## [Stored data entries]

-- -- --

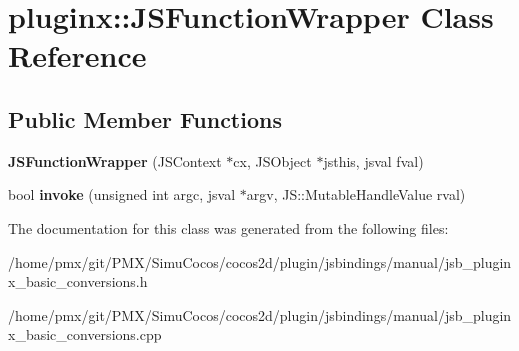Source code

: \hypertarget{classpluginx_1_1JSFunctionWrapper}{}\section{pluginx\+:\+:J\+S\+Function\+Wrapper Class Reference}
\label{classpluginx_1_1JSFunctionWrapper}
\subsection*{Public Member Functions}
\begin{DoxyCompactItemize}
\item 
\mbox{\label{classpluginx_1_1JSFunctionWrapper_ab7ea8dd3101ea5657c71388fb6ce9d4c}} 
{\bfseries J\+S\+Function\+Wrapper} (J\+S\+Context $\ast$cx, J\+S\+Object $\ast$jsthis, jsval fval)
\item 
\mbox{\label{classpluginx_1_1JSFunctionWrapper_ad34d8f1927a57ee18d78644de2ba444b}} 
bool {\bfseries invoke} (unsigned int argc, jsval $\ast$argv, J\+S\+::\+Mutable\+Handle\+Value rval)
\end{DoxyCompactItemize}


The documentation for this class was generated from the following files\+:\begin{DoxyCompactItemize}
\item 
/home/pmx/git/\+P\+M\+X/\+Simu\+Cocos/cocos2d/plugin/jsbindings/manual/jsb\+\_\+pluginx\+\_\+basic\+\_\+conversions.\+h\item 
/home/pmx/git/\+P\+M\+X/\+Simu\+Cocos/cocos2d/plugin/jsbindings/manual/jsb\+\_\+pluginx\+\_\+basic\+\_\+conversions.\+cpp\end{DoxyCompactItemize}
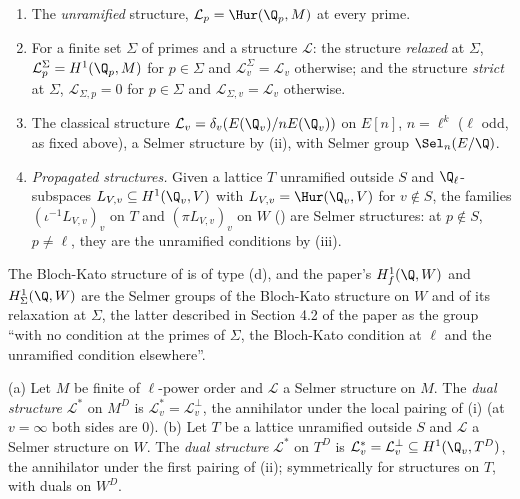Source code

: \begin{example}\label{ex:galcoh:selmer-structures}
\begin{enumerate}[label=(\alph*)]
\item The \emph{unramified} structure, $\mathcal L_p=\Hur(\Q_p,M)$ at every prime.
\item For a finite set $\Sigma$ of primes and a structure $\mathcal L$: the structure \emph{relaxed} at $\Sigma$, $\mathcal L^\Sigma_p=H^1(\Q_p,M)$ for $p\in\Sigma$ and $\mathcal L^\Sigma_v=\mathcal L_v$
otherwise; and the structure \emph{strict} at $\Sigma$, $\mathcal L_{\Sigma,p}=0$ for $p\in\Sigma$ and $\mathcal L_{\Sigma,v}=\mathcal L_v$ otherwise.
\item The classical structure $\mathcal L_v=\delta_v(E(\Q_v)/nE(\Q_v))$ on $E[n]$, $n=\ell^k$ ($\ell$ odd, as fixed above), a Selmer structure by (ii), with Selmer group
$\Sel_n(E/\Q)$.
\item \emph{Propagated structures.} Given a lattice $T$ unramified outside $S$ and $\Q_\ell$-subspaces $L_{V,v}\subseteq H^1(\Q_v,V)$ with $L_{V,v}=\Hur(\Q_v,V)$ for $v\notin S$, the
families $(\iota^{-1}L_{V,v})_v$ on $T$ and $(\pi L_{V,v})_v$ on $W$ () are Selmer structures: at $p\notin S$, $p\ne\ell$, they are the unramified
conditions by (iii).
\end{enumerate}
The Bloch-Kato structure of  is of type (d), and the paper's $H^1_f(\Q,W)$ and $H^1_\Sigma(\Q,W)$ are the Selmer groups of the Bloch-Kato structure on $W$
and of its relaxation at $\Sigma$, the latter described in Section 4.2 of the paper as the group ``with no condition at the primes of $\Sigma$, the Bloch-Kato condition at
$\ell$ and the unramified condition elsewhere''.
\end{example}

\begin{definition}\label{def:galcoh:dual-structure}
(a) Let $M$ be finite of $\ell$-power order and $\mathcal L$ a Selmer structure on $M$. The \emph{dual structure} $\mathcal L^*$ on $M^D$ is $\mathcal L^*_v=\mathcal L_v^\perp$, the
annihilator under the local pairing of (i) (at $v=\infty$ both sides are $0$).
(b) Let $T$ be a lattice unramified outside $S$ and $\mathcal L$ a Selmer structure on $W$. The \emph{dual structure} $\mathcal L^*$ on $T^D$ is $\mathcal L^*_v=\mathcal L_v^\perp\subseteq H^1(\Q_v,T^D)$,
the annihilator under the first pairing of (ii); symmetrically for structures on $T$, with duals on $W^D$.
\end{definition}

-- -- --

## [Exercise details]
The reply should consist solely of the lines above from the one that has "unramified condition elsewhere''." through the one that has "(a) Let $M$", reproduced exactly.

## [Completed exercise]
$\ell$ and the unramified condition elsewhere''.
\end{example}

\begin{definition}\label{def:galcoh:dual-structure}
(a) Let $M$ be finite of $\ell$-power order and $\mathcal L$ a Selmer structure on $M$. The \emph{dual structure} $\mathcal L^*$ on $M^D$ is $\mathcal L^*_v=\mathcal L_v^\perp$, the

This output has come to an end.